### TO DO
Among the records that follow, find each line holding the word "value" and copy it.

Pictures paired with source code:

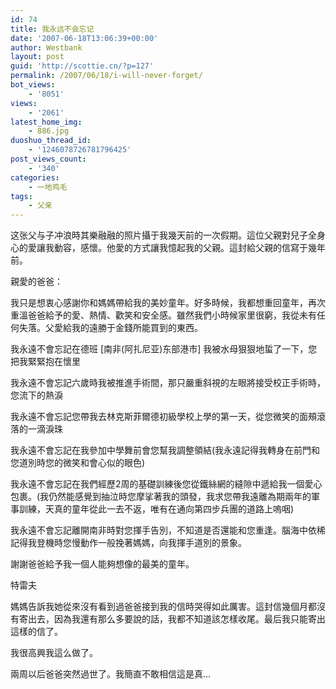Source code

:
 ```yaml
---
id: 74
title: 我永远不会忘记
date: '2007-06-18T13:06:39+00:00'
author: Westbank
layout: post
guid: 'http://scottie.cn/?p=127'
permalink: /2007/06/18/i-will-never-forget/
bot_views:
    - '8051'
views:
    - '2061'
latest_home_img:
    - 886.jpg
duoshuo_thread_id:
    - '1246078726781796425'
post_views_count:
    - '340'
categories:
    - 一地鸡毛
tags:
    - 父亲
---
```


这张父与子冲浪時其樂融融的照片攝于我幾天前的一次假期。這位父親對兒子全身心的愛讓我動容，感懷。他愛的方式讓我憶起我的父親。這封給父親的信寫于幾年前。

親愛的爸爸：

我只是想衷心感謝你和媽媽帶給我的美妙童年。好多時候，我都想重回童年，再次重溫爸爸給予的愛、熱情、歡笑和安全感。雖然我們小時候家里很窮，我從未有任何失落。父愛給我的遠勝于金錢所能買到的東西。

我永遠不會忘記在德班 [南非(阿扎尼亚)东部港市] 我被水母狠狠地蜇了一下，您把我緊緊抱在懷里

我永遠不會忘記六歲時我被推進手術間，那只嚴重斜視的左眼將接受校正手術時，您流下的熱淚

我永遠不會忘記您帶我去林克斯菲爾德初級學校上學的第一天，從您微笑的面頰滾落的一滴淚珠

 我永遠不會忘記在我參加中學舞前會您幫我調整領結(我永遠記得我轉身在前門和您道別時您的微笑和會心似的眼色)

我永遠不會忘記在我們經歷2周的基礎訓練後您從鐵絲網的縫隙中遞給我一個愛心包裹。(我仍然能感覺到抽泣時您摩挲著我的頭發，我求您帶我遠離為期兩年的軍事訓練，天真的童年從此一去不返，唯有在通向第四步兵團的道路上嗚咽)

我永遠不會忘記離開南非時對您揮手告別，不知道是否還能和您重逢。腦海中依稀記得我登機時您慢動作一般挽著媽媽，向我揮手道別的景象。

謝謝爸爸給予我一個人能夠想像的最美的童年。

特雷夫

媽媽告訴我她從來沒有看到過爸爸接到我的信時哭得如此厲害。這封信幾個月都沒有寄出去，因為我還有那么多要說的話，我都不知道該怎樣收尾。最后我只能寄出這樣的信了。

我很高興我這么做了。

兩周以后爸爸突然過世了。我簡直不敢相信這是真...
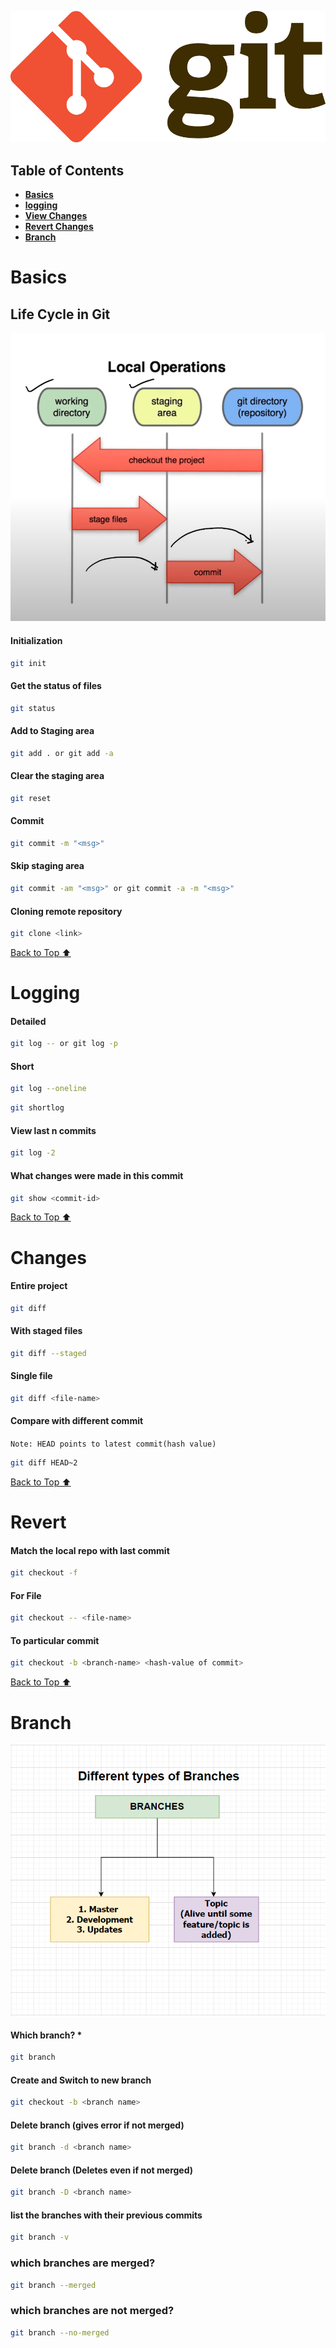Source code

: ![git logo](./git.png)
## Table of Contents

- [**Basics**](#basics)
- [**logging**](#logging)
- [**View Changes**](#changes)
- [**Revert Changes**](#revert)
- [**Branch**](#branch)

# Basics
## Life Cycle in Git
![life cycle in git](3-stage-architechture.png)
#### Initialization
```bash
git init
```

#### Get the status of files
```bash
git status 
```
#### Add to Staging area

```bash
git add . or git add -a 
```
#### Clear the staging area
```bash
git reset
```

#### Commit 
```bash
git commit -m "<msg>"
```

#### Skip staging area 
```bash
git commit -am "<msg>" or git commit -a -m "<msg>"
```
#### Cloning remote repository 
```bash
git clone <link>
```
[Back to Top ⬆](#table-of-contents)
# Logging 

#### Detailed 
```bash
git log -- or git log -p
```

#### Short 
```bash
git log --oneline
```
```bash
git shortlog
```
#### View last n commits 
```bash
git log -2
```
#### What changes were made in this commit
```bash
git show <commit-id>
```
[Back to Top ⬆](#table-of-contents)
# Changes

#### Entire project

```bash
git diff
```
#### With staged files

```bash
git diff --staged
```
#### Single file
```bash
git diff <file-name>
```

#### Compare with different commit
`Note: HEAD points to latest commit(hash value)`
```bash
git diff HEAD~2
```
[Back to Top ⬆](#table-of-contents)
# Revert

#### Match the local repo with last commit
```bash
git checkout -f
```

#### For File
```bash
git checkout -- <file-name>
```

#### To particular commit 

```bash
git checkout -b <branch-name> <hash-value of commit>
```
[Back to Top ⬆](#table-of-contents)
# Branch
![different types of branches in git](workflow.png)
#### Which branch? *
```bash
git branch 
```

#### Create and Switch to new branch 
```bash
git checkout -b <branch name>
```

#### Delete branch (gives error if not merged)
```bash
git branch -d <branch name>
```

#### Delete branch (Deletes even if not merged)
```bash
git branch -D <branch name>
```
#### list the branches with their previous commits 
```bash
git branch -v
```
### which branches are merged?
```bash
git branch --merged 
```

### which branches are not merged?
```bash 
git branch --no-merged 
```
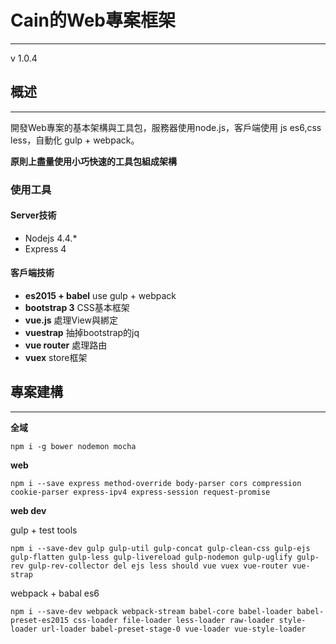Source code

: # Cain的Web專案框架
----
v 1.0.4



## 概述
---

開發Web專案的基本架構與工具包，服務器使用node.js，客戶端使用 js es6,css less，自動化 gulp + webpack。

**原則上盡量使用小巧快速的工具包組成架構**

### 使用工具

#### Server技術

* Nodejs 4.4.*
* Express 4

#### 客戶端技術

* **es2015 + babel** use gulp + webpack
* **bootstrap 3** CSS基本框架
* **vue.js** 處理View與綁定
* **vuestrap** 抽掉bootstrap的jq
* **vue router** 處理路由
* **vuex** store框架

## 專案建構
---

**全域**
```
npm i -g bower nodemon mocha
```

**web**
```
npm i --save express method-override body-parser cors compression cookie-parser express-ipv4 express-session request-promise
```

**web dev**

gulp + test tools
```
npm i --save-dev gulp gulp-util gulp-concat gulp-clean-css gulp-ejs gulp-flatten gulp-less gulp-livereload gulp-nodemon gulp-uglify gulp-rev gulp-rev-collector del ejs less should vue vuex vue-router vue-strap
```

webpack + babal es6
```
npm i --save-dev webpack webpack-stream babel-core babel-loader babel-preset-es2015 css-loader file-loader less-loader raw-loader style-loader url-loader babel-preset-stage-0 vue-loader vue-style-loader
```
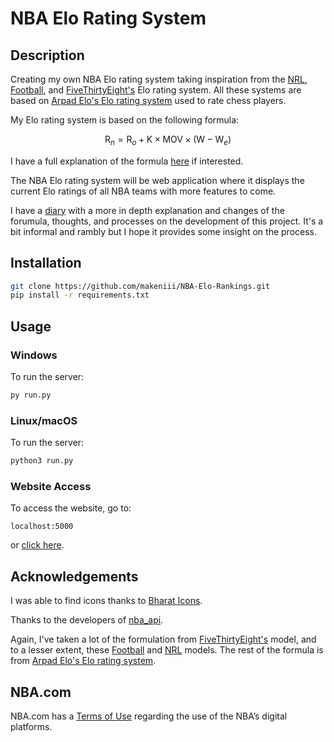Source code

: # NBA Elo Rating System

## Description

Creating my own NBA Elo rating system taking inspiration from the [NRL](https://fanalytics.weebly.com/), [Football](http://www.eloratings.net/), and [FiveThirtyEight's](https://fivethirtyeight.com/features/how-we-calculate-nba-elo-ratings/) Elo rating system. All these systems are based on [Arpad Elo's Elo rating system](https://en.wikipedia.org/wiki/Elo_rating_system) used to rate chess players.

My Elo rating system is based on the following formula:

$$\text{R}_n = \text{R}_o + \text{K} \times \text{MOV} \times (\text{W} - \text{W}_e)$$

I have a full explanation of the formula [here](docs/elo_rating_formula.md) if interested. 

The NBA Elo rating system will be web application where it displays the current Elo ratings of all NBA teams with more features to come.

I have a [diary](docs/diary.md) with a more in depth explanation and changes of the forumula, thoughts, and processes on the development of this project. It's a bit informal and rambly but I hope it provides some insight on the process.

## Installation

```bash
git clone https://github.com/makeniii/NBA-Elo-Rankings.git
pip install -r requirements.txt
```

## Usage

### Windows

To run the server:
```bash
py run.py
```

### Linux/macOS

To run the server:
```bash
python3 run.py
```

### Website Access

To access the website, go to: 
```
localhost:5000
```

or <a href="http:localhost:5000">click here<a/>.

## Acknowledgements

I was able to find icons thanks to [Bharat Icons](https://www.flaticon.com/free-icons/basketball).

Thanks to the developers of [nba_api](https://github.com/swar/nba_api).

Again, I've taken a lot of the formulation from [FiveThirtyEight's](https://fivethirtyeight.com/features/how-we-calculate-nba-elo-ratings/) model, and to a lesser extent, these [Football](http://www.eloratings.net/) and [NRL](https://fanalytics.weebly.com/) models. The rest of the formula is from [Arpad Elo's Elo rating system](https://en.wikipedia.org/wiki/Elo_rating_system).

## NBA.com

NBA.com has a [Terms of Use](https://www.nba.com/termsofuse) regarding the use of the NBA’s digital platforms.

### THE COMPLETED TASK
`Note: HEAD points to latest commit(hash value)`
git checkout -b <branch-name> <hash-value of commit>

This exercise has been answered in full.